▶ **Task details**: Each line below with the string "requests" should be copied.

Stored data:
──────
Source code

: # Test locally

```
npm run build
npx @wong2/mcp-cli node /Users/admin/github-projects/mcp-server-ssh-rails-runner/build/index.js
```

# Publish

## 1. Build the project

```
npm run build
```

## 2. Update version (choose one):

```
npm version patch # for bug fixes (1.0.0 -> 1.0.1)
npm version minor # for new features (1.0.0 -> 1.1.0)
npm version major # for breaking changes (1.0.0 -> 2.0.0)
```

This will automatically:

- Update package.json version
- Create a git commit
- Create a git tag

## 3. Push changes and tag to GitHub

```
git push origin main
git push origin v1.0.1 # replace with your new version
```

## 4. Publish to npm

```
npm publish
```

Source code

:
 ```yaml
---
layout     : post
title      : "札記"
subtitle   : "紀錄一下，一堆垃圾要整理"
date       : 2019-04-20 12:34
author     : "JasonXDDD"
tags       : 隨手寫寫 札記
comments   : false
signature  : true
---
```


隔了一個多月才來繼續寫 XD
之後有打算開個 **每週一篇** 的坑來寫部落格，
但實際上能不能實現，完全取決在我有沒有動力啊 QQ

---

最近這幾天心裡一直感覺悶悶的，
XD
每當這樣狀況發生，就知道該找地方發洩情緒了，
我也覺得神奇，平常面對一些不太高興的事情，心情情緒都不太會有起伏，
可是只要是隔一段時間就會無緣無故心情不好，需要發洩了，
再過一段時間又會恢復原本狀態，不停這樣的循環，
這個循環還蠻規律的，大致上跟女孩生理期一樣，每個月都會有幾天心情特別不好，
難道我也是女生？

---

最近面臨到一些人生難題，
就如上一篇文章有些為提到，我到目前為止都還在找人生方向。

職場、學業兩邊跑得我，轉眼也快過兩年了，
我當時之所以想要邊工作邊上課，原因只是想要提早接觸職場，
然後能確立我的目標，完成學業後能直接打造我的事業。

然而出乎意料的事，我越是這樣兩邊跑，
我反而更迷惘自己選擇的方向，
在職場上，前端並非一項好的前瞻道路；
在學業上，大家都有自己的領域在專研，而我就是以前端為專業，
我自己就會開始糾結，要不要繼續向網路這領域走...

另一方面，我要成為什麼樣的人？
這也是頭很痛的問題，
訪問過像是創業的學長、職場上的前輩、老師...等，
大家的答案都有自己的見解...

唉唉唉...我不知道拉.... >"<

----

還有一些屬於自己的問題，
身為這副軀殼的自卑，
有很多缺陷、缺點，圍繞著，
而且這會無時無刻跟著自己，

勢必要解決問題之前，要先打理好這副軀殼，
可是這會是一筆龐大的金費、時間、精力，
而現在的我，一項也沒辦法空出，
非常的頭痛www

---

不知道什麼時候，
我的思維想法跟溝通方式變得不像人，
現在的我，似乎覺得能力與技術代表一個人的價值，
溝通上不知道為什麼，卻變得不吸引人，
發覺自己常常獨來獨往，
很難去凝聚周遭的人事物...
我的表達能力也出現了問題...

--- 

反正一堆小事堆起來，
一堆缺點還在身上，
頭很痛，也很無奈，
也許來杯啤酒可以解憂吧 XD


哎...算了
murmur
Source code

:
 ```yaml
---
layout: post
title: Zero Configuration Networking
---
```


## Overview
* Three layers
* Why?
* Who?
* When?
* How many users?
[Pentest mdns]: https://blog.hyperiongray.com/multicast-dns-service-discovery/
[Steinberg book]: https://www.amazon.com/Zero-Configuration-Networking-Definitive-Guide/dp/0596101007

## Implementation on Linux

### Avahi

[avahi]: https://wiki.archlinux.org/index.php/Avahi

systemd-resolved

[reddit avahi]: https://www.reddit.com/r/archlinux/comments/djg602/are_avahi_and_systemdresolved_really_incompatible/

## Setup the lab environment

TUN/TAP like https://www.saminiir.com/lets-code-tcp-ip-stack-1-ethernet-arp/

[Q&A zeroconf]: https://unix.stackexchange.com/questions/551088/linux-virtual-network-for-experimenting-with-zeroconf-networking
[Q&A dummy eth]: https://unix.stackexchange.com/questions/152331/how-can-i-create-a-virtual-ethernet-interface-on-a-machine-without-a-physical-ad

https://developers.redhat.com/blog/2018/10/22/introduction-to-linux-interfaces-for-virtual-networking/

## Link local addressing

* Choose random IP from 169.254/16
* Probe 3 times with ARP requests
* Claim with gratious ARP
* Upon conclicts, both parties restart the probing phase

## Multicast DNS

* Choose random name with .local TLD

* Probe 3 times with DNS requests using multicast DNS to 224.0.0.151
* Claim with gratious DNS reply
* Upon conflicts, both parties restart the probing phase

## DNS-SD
──────
▶ **Response**:
* Probe 3 times with ARP requests
* Probe 3 times with DNS requests using multicast DNS to 224.0.0.151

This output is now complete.